`821mLN_(2) (g)` was collected over liquid water at 300 K and 1 atm.If vapour pressure of `H_(2)O` is 30 torr then moles of `N_(2) (g)` in moist gas mixture is :

To find the moles of nitrogen gas (N₂) in the moist gas mixture, we can follow these steps: ### Step 1: Calculate the pressure of nitrogen gas The total pressure (P_total) when the gas is collected over water is equal to the sum of the partial pressures of the gas and the vapor pressure of water.
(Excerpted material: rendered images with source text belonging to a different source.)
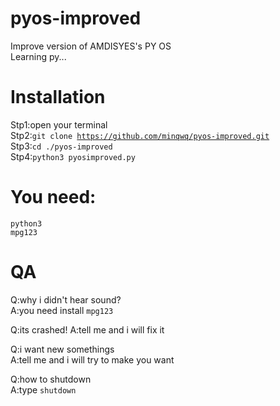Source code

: # pyos-improved
Improve version of AMDISYES's PY OS  
Learning py...
# Installation
Stp1:open your terminal  
Stp2:<code>git clone https://github.com/minqwq/pyos-improved.git</code>  
Stp3:<code>cd ./pyos-improved</code>  
Stp4:<code>python3 pyosimproved.py</code>  
# You need:
<code>python3</code>  
<code>mpg123</code>  
# QA
Q:why i didn't hear sound?  
A:you need install <code>mpg123</code>  

Q:its crashed!
A:tell me and i will fix it  

Q:i want new somethings  
A:tell me and i will try to make you want  
  
Q:how to shutdown  
A:type <code>shutdown</code>
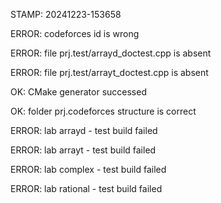 STAMP: 20241223-153658
ERROR: codeforces id is wrong
ERROR: file prj.test/arrayd_doctest.cpp is absent
ERROR: file prj.test/arrayt_doctest.cpp is absent
OK: CMake generator successed
OK: folder prj.codeforces structure is correct
ERROR: lab arrayd - test build failed
ERROR: lab arrayt - test build failed
ERROR: lab complex - test build failed
ERROR: lab rational - test build failed
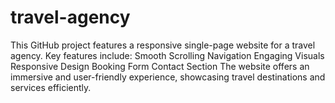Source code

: # travel-agency
This GitHub project features a responsive single-page website for a travel agency. Key features include:  Smooth Scrolling Navigation Engaging Visuals Responsive Design Booking Form Contact Section The website offers an immersive and user-friendly experience, showcasing travel destinations and services efficiently.
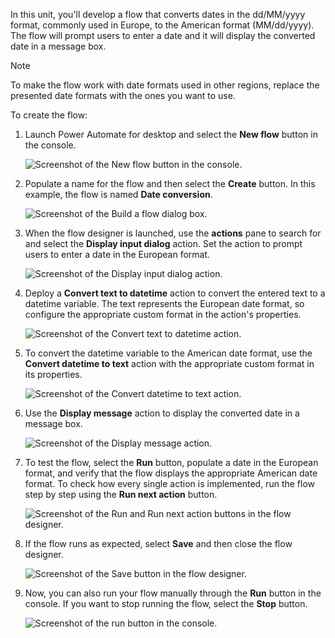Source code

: In this unit, you'll develop a flow that converts dates in the dd/MM/yyyy format, commonly used in Europe, to the American format (MM/dd/yyyy). The flow will prompt users to enter a date and it will display the converted date in a message box. 

> [!NOTE]
> Το make the flow work with date formats used in other regions, replace the presented date formats with the ones you want to use.

To create the flow:

1. Launch Power Automate for desktop and select the **New flow** button in the console.

    ![Screenshot of the New flow button in the console.](..\media\console-new-flow.png)

1. Populate a name for the flow and then select the **Create** button. In this example, the flow is named **Date conversion**.

    ![Screenshot of the Build a flow dialog box.](..\media\console-build-new-flow.png)

1. When the flow designer is launched, use the **actions** pane to search for and select the **Display input dialog** action. Set the action to prompt users to enter a date in the European format.

    ![Screenshot of the Display input dialog action.](..\media\display-input-dialog-action.png)

1. Deploy a **Convert text to datetime** action to convert the entered text to a datetime variable. The text represents the European date format, so configure the appropriate custom format in the action's properties.

    ![Screenshot of the Convert text to datetime action.](..\media\convert-text-to-datetime-action.png)

1. To convert the datetime variable to the American date format, use the **Convert datetime to text** action with the appropriate custom format in its properties.

    ![Screenshot of the Convert datetime to text action.](..\media\convert-datetime-to-text-action.png)

1. Use the **Display message** action to display the converted date in a message box.

    ![Screenshot of the Display message action.](..\media\display-message-action.png)

1. To test the flow, select the **Run** button, populate a date in the European format, and verify that the flow displays the appropriate American date format. To check how every single action is implemented, run the flow step by step using the **Run next action** button.

    ![Screenshot of the Run and Run next action buttons in the flow designer.](..\media\run-next-action-icon.png)

1. If the flow runs as expected, select **Save** and then close the flow designer.

    ![Screenshot of the Save button in the flow designer.](..\media\save-icon.png)

1. Now, you can also run your flow manually through the **Run** button in the console. If you want to stop running the flow, select the **Stop** button.

    ![Screenshot of the run button in the console.](..\media\run-date-conversion-flow.png)
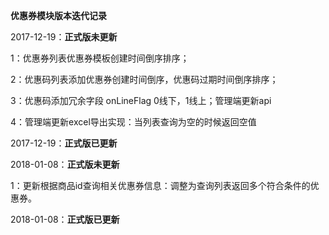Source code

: **优惠券模块版本迭代记录**

2017-12-19：**正式版未更新**

1：优惠券列表优惠券模板创建时间倒序排序；

2：优惠码列表添加优惠券创建时间倒序，优惠码过期时间倒序排序；

3：优惠码添加冗余字段 onLineFlag 0线下，1线上；管理端更新api
 
4：管理端更新excel导出实现：当列表查询为空的时候返回空值

2017-12-19：**正式版已更新**

2018-01-08：**正式版未更新**

1：更新根据商品id查询相关优惠券信息：调整为查询列表返回多个符合条件的优惠券。

2018-01-08：**正式版已更新**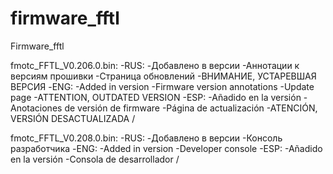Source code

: # firmware_fftl

Firmware_fftl



fmotc_FFTL_V0.206.0.bin:
-RUS:
-Добавлено в версии 
-Аннотации к версиям прошивки
-Страница обновлений
-ВНИМАНИЕ, УСТАРЕВШАЯ ВЕРСИЯ 
-ENG:
-Added in version
-Firmware version annotations
-Update page
-ATTENTION, OUTDATED VERSION
-ESP:
-Añadido en la versión
-Anotaciones de versión de firmware
-Página de actualización
-ATENCIÓN, VERSIÓN DESACTUALIZADA /

fmotc_FFTL_V0.208.0.bin:
-RUS:
-Добавлено в версии 
-Консоль разработчика
-ENG:
-Added in version
-Developer console
-ESP:
-Añadido en la versión
-Consola de desarrollador /


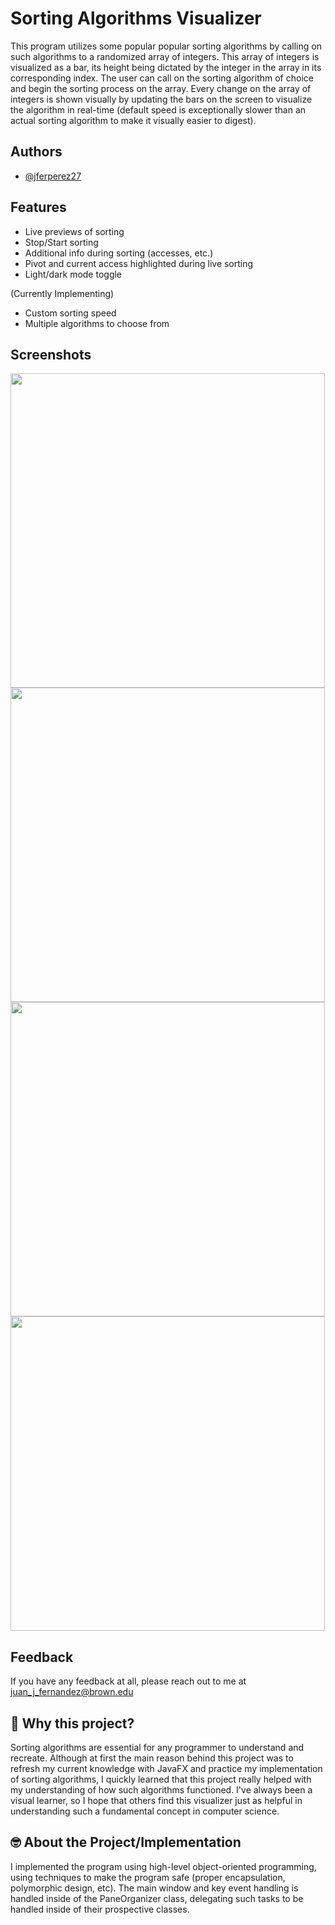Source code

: 
# Sorting Algorithms Visualizer

This program utilizes some popular popular sorting algorithms by calling on such algorithms to a randomized array of integers. This array of integers is visualized as a bar, its height being dictated by the integer in the array in its corresponding index. The user can call on the sorting algorithm of choice and begin the sorting process on the array. Every change on the array of integers is shown visually by updating the bars on the screen to visualize the algorithm in real-time (default speed is exceptionally slower than an actual sorting algorithm to make it visually easier to digest).



## Authors

- [@jferperez27](https://www.github.com/jferperez27)


## Features

- Live previews of sorting
- Stop/Start sorting
- Additional info during sorting (accesses, etc.)
- Pivot and current access highlighted during live sorting
- Light/dark mode toggle 


(Currently Implementing)
- Custom sorting speed
- Multiple algorithms to choose from



## Screenshots

<img src="https://github.com/user-attachments/assets/430e4176-e0ac-4abb-8899-bc495f5880f0" width="503" />

<img src="https://github.com/user-attachments/assets/bee99157-b496-48e3-ac17-cfc0d9084e65" width="503" />

<img src="https://github.com/user-attachments/assets/f32c072d-34fa-4508-abda-7bf4c5e8fa46" width="503" />

<img src="https://github.com/user-attachments/assets/18926381-5637-4275-9d68-d33bc26281ed" width="503" />



## Feedback

If you have any feedback at all, please reach out to me at juan_j_fernandez@brown.edu


## 🚀 Why this project?

Sorting algorithms are essential for any programmer to understand and recreate. Although at first the main reason behind this project was to refresh my current knowledge with JavaFX and practice my implementation of sorting algorithms, I quickly learned that this project really helped with my understanding of how such algorithms functioned. I've always been a visual learner, so I hope that others find this visualizer just as helpful in understanding such a fundamental concept in computer science.

## 🤓 About the Project/Implementation

I implemented the program using high-level object-oriented programming, using techniques to make the program safe (proper encapsulation, polymorphic design, etc). The main window and key event handling is handled inside of the PaneOrganizer class, delegating such tasks to be handled inside of their prospective classes. 


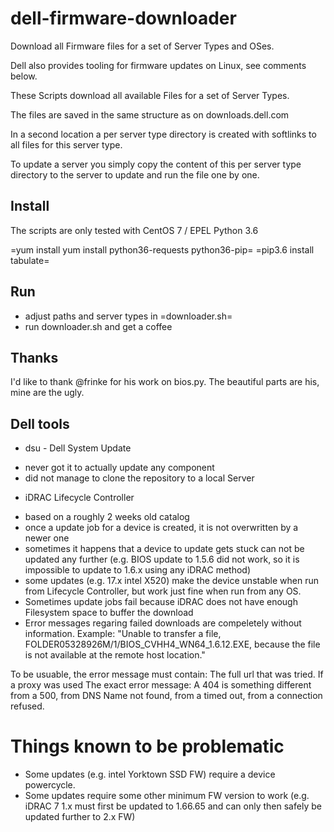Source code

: # dell-firmware-downloader
Download all Firmware files for a set of Server Types and OSes.

Dell also provides tooling for firmware updates on Linux, see comments below.

These Scripts download all available Files for a set of Server Types.

The files are saved in the same structure as on downloads.dell.com

In a second location a per server type directory is created with softlinks to all files for this server type.

To update a server you simply copy the content of this per server type directory to the server to update and run the file one by one.

## Install
The scripts are only tested with CentOS 7 / EPEL Python 3.6

=yum install yum install python36-requests python36-pip=
=pip3.6 install tabulate=

## Run

- adjust paths and server types in =downloader.sh=
- run downloader.sh and get a coffee


## Thanks
I'd like to thank @frinke for his work on bios.py. The beautiful parts are his, mine are the ugly.

## Dell tools

* dsu - Dell System Update
- never got it to actually update any component
- did not manage to clone the repository to a local Server

* iDRAC Lifecycle Controller
- based on a roughly 2 weeks old catalog
- once a update job for a device is created, it is not overwritten by a newer one
- sometimes it happens that a device to update gets stuck can not be updated any further (e.g. BIOS update to 1.5.6 did not work, so it is impossible to update to 1.6.x using any iDRAC method)
- some updates (e.g. 17.x intel X520) make the device unstable when run from Lifecycle Controller, but work just fine when run from any OS.
- Sometimes update jobs fail because iDRAC does not have enough Filesystem space to buffer the download
- Error messages regaring failed downloads are compeletely without information. Example:
"Unable to transfer a file, FOLDER05328926M/1/BIOS_CVHH4_WN64_1.6.12.EXE, because the file is not available at the remote host location."

To be usuable, the error message must contain:
The full url that was tried.
If a proxy was used
The exact error message: A 404 is something different from a 500, from DNS Name not found, from a timed out, from a connection refused.

# Things known to be problematic
- Some updates (e.g. intel Yorktown SSD FW) require a device powercycle.
- Some updates require some other minimum FW version to work (e.g. iDRAC 7 1.x must first be updated to 1.66.65 and can only then safely be updated further to 2.x FW)
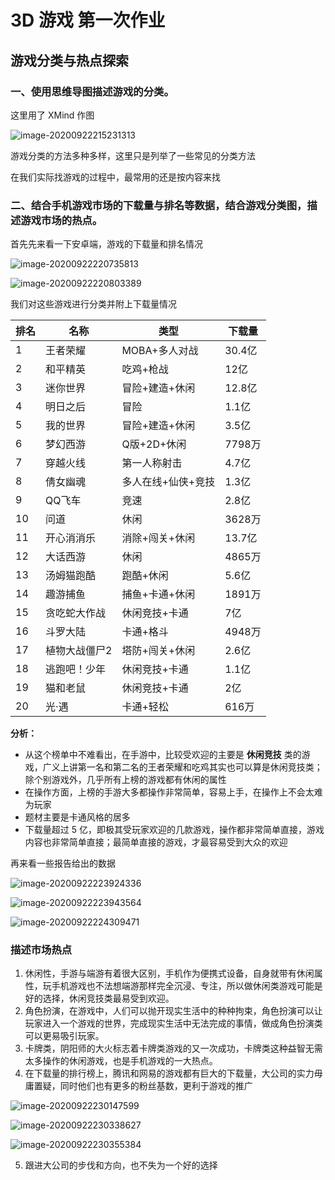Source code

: # 3D 游戏 第一次作业



## 游戏分类与热点探索

### 一、使用思维导图描述游戏的分类。

这里用了 XMind 作图

![image-20200922215231313](https://gitee.com/mu-he-nan/Unity3D/raw/master/hw1/img/game.png)



游戏分类的方法多种多样，这里只是列举了一些常见的分类方法

在我们实际找游戏的过程中，最常用的还是按内容来找



### 二、结合手机游戏市场的下载量与排名等数据，结合游戏分类图，描述游戏市场的热点。

首先先来看一下安卓端，游戏的下载量和排名情况


![image-20200922220735813](https://gitee.com/mu-he-nan/Unity3D/raw/master/hw1/img/image-20200922220735813.png)

![image-20200922220803389](https://gitee.com/mu-he-nan/Unity3D/raw/master/hw1/img/image-20200922220803389.png)

我们对这些游戏进行分类并附上下载量情况


| 排名 | 名称          | 类型               | 下载量 |
| ---- | ------------- | ------------------ | ------ |
| 1    | 王者荣耀      | MOBA+多人对战      | 30.4亿 |
| 2    | 和平精英      | 吃鸡+枪战          | 12亿   |
| 3    | 迷你世界      | 冒险+建造+休闲     | 12.8亿 |
| 4    | 明日之后      | 冒险               | 1.1亿  |
| 5    | 我的世界      | 冒险+建造+休闲     | 3.5亿  |
| 6    | 梦幻西游      | Q版+2D+休闲        | 7798万 |
| 7    | 穿越火线      | 第一人称射击       | 4.7亿  |
| 8    | 倩女幽魂      | 多人在线+仙侠+竞技 | 1.3亿  |
| 9    | QQ飞车        | 竞速               | 2.8亿  |
| 10   | 问道          | 休闲               | 3628万 |
| 11   | 开心消消乐    | 消除+闯关+休闲     | 13.7亿 |
| 12   | 大话西游      | 休闲               | 4865万 |
| 13   | 汤姆猫跑酷    | 跑酷+休闲          | 5.6亿  |
| 14   | 趣游捕鱼      | 捕鱼+卡通+休闲     | 1891万 |
| 15   | 贪吃蛇大作战  | 休闲竞技+卡通      | 7亿    |
| 16   | 斗罗大陆      | 卡通+格斗          | 4948万 |
| 17   | 植物大战僵尸2 | 塔防+闯关+休闲     | 2.6亿  |
| 18   | 逃跑吧！少年  | 休闲竞技+卡通      | 1.1亿  |
| 19   | 猫和老鼠      | 休闲竞技+卡通      | 2亿    |
| 20   | 光·遇         | 卡通+轻松          | 616万  |



**分析：** 

* 从这个榜单中不难看出，在手游中，比较受欢迎的主要是 **休闲竞技** 类的游戏，广义上讲第一名和第二名的王者荣耀和吃鸡其实也可以算是休闲竞技类；除个别游戏外，几乎所有上榜的游戏都有休闲的属性
* 在操作方面，上榜的手游大多都操作非常简单，容易上手，在操作上不会太难为玩家
* 题材主要是卡通风格的居多
* 下载量超过 5 亿，即极其受玩家欢迎的几款游戏，操作都非常简单直接，游戏内容也非常简单直接；最简单直接的游戏，才最容易受到大众的欢迎



再来看一些报告给出的数据

![image-20200922223924336](https://gitee.com/mu-he-nan/Unity3D/raw/master/hw1/img/image-20200922223924336.png)

![image-20200922223943564](https://gitee.com/mu-he-nan/Unity3D/raw/master/hw1/img/image-20200922223943564.png)

![image-20200922224309471](https://gitee.com/mu-he-nan/Unity3D/raw/master/hw1/img/image-20200922224309471.png)



### 描述市场热点



1. 休闲性，手游与端游有着很大区别，手机作为便携式设备，自身就带有休闲属性，玩手机游戏也不法想端游那样完全沉浸、专注，所以做休闲类游戏可能是好的选择，休闲竞技类最易受到欢迎。
2. 角色扮演，在游戏中，人们可以抛开现实生活中的种种拘束，角色扮演可以让玩家进入一个游戏的世界，完成现实生活中无法完成的事情，做成角色扮演类可以更易吸引玩家。
3. 卡牌类，阴阳师的大火标志着卡牌类游戏的又一次成功，卡牌类这种益智无需太多操作的休闲游戏，也是手机游戏的一大热点。
4. 在下载量的排行榜上，腾讯和网易的游戏都有巨大的下载量，大公司的实力毋庸置疑，同时他们也有更多的粉丝基数，更利于游戏的推广

![image-20200922230147599](https://gitee.com/mu-he-nan/Unity3D/raw/master/hw1/img/image-20200922230147599.png)

![image-20200922230338627](https://gitee.com/mu-he-nan/Unity3D/raw/master/hw1/img/image-20200922230338627.png)

![image-20200922230355384](https://gitee.com/mu-he-nan/Unity3D/raw/master/hw1/img/image-20200922230355384.png)

5. 跟进大公司的步伐和方向，也不失为一个好的选择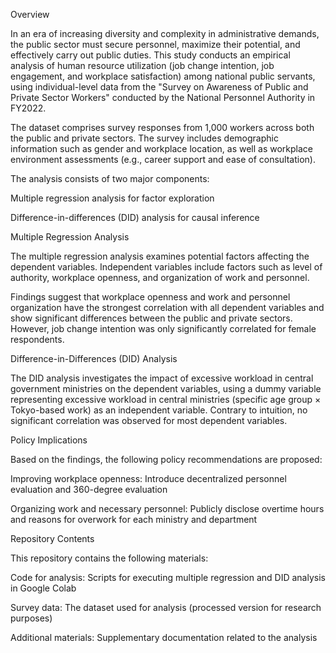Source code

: Overview

In an era of increasing diversity and complexity in administrative demands, the public sector must secure personnel, maximize their potential, and effectively carry out public duties. This study conducts an empirical analysis of human resource utilization (job change intention, job engagement, and workplace satisfaction) among national public servants, using individual-level data from the "Survey on Awareness of Public and Private Sector Workers" conducted by the National Personnel Authority in FY2022.

The dataset comprises survey responses from 1,000 workers across both the public and private sectors. The survey includes demographic information such as gender and workplace location, as well as workplace environment assessments (e.g., career support and ease of consultation).

The analysis consists of two major components:

Multiple regression analysis for factor exploration

Difference-in-differences (DID) analysis for causal inference

Multiple Regression Analysis

The multiple regression analysis examines potential factors affecting the dependent variables. Independent variables include factors such as level of authority, workplace openness, and organization of work and personnel.

Findings suggest that workplace openness and work and personnel organization have the strongest correlation with all dependent variables and show significant differences between the public and private sectors. However, job change intention was only significantly correlated for female respondents.

Difference-in-Differences (DID) Analysis

The DID analysis investigates the impact of excessive workload in central government ministries on the dependent variables, using a dummy variable representing excessive workload in central ministries (specific age group × Tokyo-based work) as an independent variable. Contrary to intuition, no significant correlation was observed for most dependent variables.

Policy Implications

Based on the findings, the following policy recommendations are proposed:

Improving workplace openness: Introduce decentralized personnel evaluation and 360-degree evaluation

Organizing work and necessary personnel: Publicly disclose overtime hours and reasons for overwork for each ministry and department

Repository Contents

This repository contains the following materials:

Code for analysis: Scripts for executing multiple regression and DID analysis in Google Colab

Survey data: The dataset used for analysis (processed version for research purposes)

Additional materials: Supplementary documentation related to the analysis
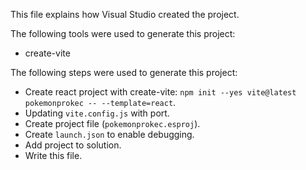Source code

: This file explains how Visual Studio created the project.

The following tools were used to generate this project:
- create-vite

The following steps were used to generate this project:
- Create react project with create-vite: `npm init --yes vite@latest pokemonprokec -- --template=react`.
- Updating `vite.config.js` with port.
- Create project file (`pokemonprokec.esproj`).
- Create `launch.json` to enable debugging.
- Add project to solution.
- Write this file.

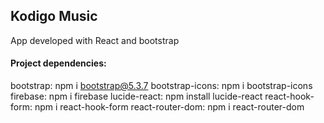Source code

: ## Kodigo Music

App developed with React and bootstrap

#### Project dependencies:

bootstrap: npm i bootstrap@5.3.7
bootstrap-icons: npm i bootstrap-icons
firebase: npm i firebase
lucide-react: npm install lucide-react
react-hook-form: npm i react-hook-form
react-router-dom: npm i react-router-dom
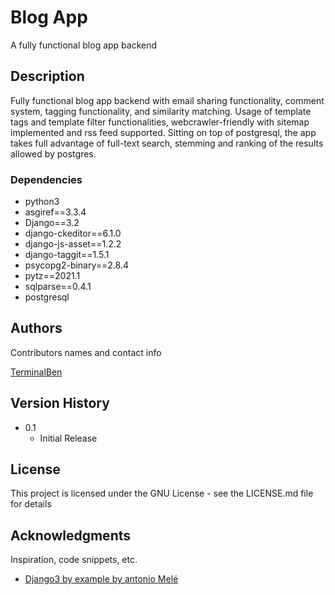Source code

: # Blog App

A fully functional blog app backend

## Description

Fully functional blog app backend with email sharing functionality, comment system, tagging functionality, and similarity matching.
Usage of template tags and template filter functionalities, webcrawler-friendly with sitemap implemented and rss feed supported.
Sitting on top of postgresql, the app takes full advantage of full-text search, stemming and ranking of the results allowed by postgres.

### Dependencies
* python3
* asgiref==3.3.4
* Django==3.2
* django-ckeditor==6.1.0
* django-js-asset==1.2.2
* django-taggit==1.5.1
* psycopg2-binary==2.8.4
* pytz==2021.1
* sqlparse==0.4.1
* postgresql

## Authors

Contributors names and contact info

[TerminalBen](https://github.com/TerminalBen)


## Version History

* 0.1
    * Initial Release

## License

This project is licensed under the GNU License - see the LICENSE.md file for details

## Acknowledgments

Inspiration, code snippets, etc.
* [Django3 by example by antonio Melé](https://www.packtpub.com/product/django-3-by-example-third-edition/9781838981952)
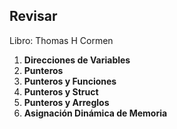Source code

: ## Revisar  
Libro: Thomas H Cormen 

1. **Direcciones de Variables**  
2. **Punteros**  
3. **Punteros y Funciones**  
4. **Punteros y Struct**  
5. **Punteros y Arreglos**  
6. **Asignación Dinámica de Memoria**  
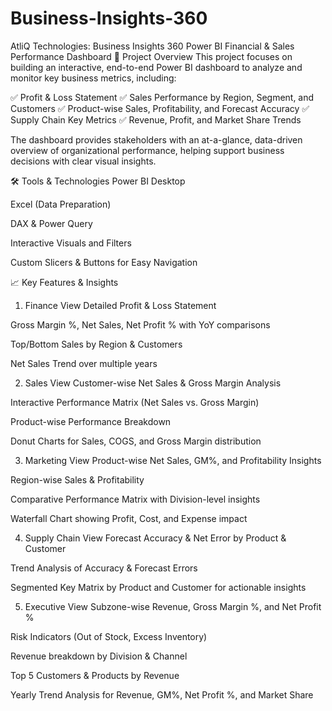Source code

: # Business-Insights-360
AtliQ Technologies: Business Insights 360
Power BI Financial & Sales Performance Dashboard
📁 Project Overview
This project focuses on building an interactive, end-to-end Power BI dashboard to analyze and monitor key business metrics, including:

✅ Profit & Loss Statement
✅ Sales Performance by Region, Segment, and Customers
✅ Product-wise Sales, Profitability, and Forecast Accuracy
✅ Supply Chain Key Metrics
✅ Revenue, Profit, and Market Share Trends

The dashboard provides stakeholders with an at-a-glance, data-driven overview of organizational performance, helping support business decisions with clear visual insights.

🛠 Tools & Technologies
Power BI Desktop

Excel (Data Preparation)

DAX & Power Query

Interactive Visuals and Filters

Custom Slicers & Buttons for Easy Navigation

📈 Key Features & Insights
1. Finance View
Detailed Profit & Loss Statement

Gross Margin %, Net Sales, Net Profit % with YoY comparisons

Top/Bottom Sales by Region & Customers

Net Sales Trend over multiple years

2. Sales View
Customer-wise Net Sales & Gross Margin Analysis

Interactive Performance Matrix (Net Sales vs. Gross Margin)

Product-wise Performance Breakdown

Donut Charts for Sales, COGS, and Gross Margin distribution

3. Marketing View
Product-wise Net Sales, GM%, and Profitability Insights

Region-wise Sales & Profitability

Comparative Performance Matrix with Division-level insights

Waterfall Chart showing Profit, Cost, and Expense impact

4. Supply Chain View
Forecast Accuracy & Net Error by Product & Customer

Trend Analysis of Accuracy & Forecast Errors

Segmented Key Matrix by Product and Customer for actionable insights

5. Executive View
Subzone-wise Revenue, Gross Margin %, and Net Profit %

Risk Indicators (Out of Stock, Excess Inventory)

Revenue breakdown by Division & Channel

Top 5 Customers & Products by Revenue

Yearly Trend Analysis for Revenue, GM%, Net Profit %, and Market Share
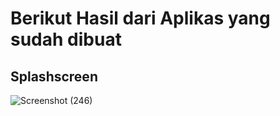 # Berikut Hasil dari Aplikas yang sudah dibuat
## Splashscreen
![Screenshot (246)](https://github.com/ariep1993/uas-android2-kas-RT/assets/115473865/b52bb788-f02a-48df-aaa7-03bc99395864)


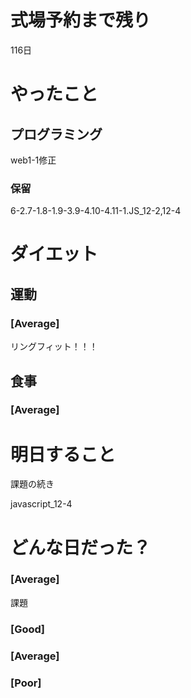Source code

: # 式場予約まで残り

116日

# やったこと

## プログラミング

web1-1修正

### 保留
6-2.7-1.8-1.9-3.9-4.10-4.11-1.JS_12-2,12-4

# ダイエット

## 運動 

### [Average]

リングフィット！！！

## 食事

### [Average]

# 明日すること

課題の続き

javascript_12-4

# どんな日だった？

### [Average]

課題

### [Good]
### [Average]
### [Poor]
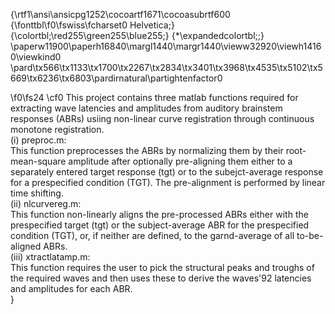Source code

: {\rtf1\ansi\ansicpg1252\cocoartf1671\cocoasubrtf600
{\fonttbl\f0\fswiss\fcharset0 Helvetica;}
{\colortbl;\red255\green255\blue255;}
{\*\expandedcolortbl;;}
\paperw11900\paperh16840\margl1440\margr1440\vieww32920\viewh14160\viewkind0
\pard\tx566\tx1133\tx1700\tx2267\tx2834\tx3401\tx3968\tx4535\tx5102\tx5669\tx6236\tx6803\pardirnatural\partightenfactor0

\f0\fs24 \cf0 This project contains three matlab functions required for extracting wave latencies and amplitudes from auditory brainstem responses (ABRs) usiing non-linear curve registration through continuous monotone registration.\
(i) preproc.m:\
This function preprocesses the ABRs by normalizing them by their root-mean-square amplitude after optionally pre-aligning them either to a separately entered target response (tgt) or to the subejct-average response for a prespecified condition (TGT). The pre-alignment is performed by linear time shifting. \
(ii) nlcurvereg.m:\
This function non-linearly aligns the pre-processed ABRs either with the prespecified target (tgt) or the subject-average ABR for the prespecified condition (TGT), or, if neither are defined, to the garnd-average of all to-be-aligned ABRs. \
(iii) xtractlatamp.m:\
This function requires the user to pick the structural peaks and troughs of the required waves and then uses these to derive the waves\'92 latencies and amplitudes for each ABR. \
}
Given: - Total pressure (P_total) = 1 atm = 760 torr - Vapor pressure of water (P_H₂O) = 30 torr Using the formula: \[ P_{N_2} = P_{total} - P_{H_2O} \] Substituting the values: \[ P_{N_2} = 760 \, \text{torr} - 30 \, \text{torr} = 730 \, \text{torr} \] ### Step 2: Convert the pressure of nitrogen gas to atm To use the ideal gas law, we need the pressure in atm: \[ P_{N_2} = \frac{730 \, \text{torr}}{760 \, \text{torr/atm}} \approx 0.9605 \, \text{atm} \] ### Step 3: Convert the volume of nitrogen gas to liters The volume of nitrogen gas is given as 821 mL. We convert this to liters: \[ V = \frac{821 \, \text{mL}}{1000} = 0.821 \, \text{L} \] ### Step 4: Use the ideal gas equation to find the moles of nitrogen gas The ideal gas equation is: \[ PV = nRT \] Where: - P = pressure in atm - V = volume in liters - n = number of moles - R = ideal gas constant = 0.0821 L·atm/(K·mol) - T = temperature in Kelvin Rearranging the equation to solve for n: \[ n = \frac{PV}{RT} \] Substituting the known values: \[ n = \frac{(0.9605 \, \text{atm})(0.821 \, \text{L})}{(0.0821 \, \text{L·atm/(K·mol)})(300 \, \text{K})} \] ### Step 5: Calculate n Calculating the numerator: \[ 0.9605 \times 0.821 \approx 0.787 \] Calculating the denominator: \[ 0.0821 \times 300 \approx 24.63 \] Now, substituting these values back into the equation: \[ n \approx \frac{0.787}{24.63} \approx 0.032 \, \text{moles} \] ### Final Answer The moles of nitrogen gas (N₂) in the moist gas mixture is approximately **0.032 moles**. ---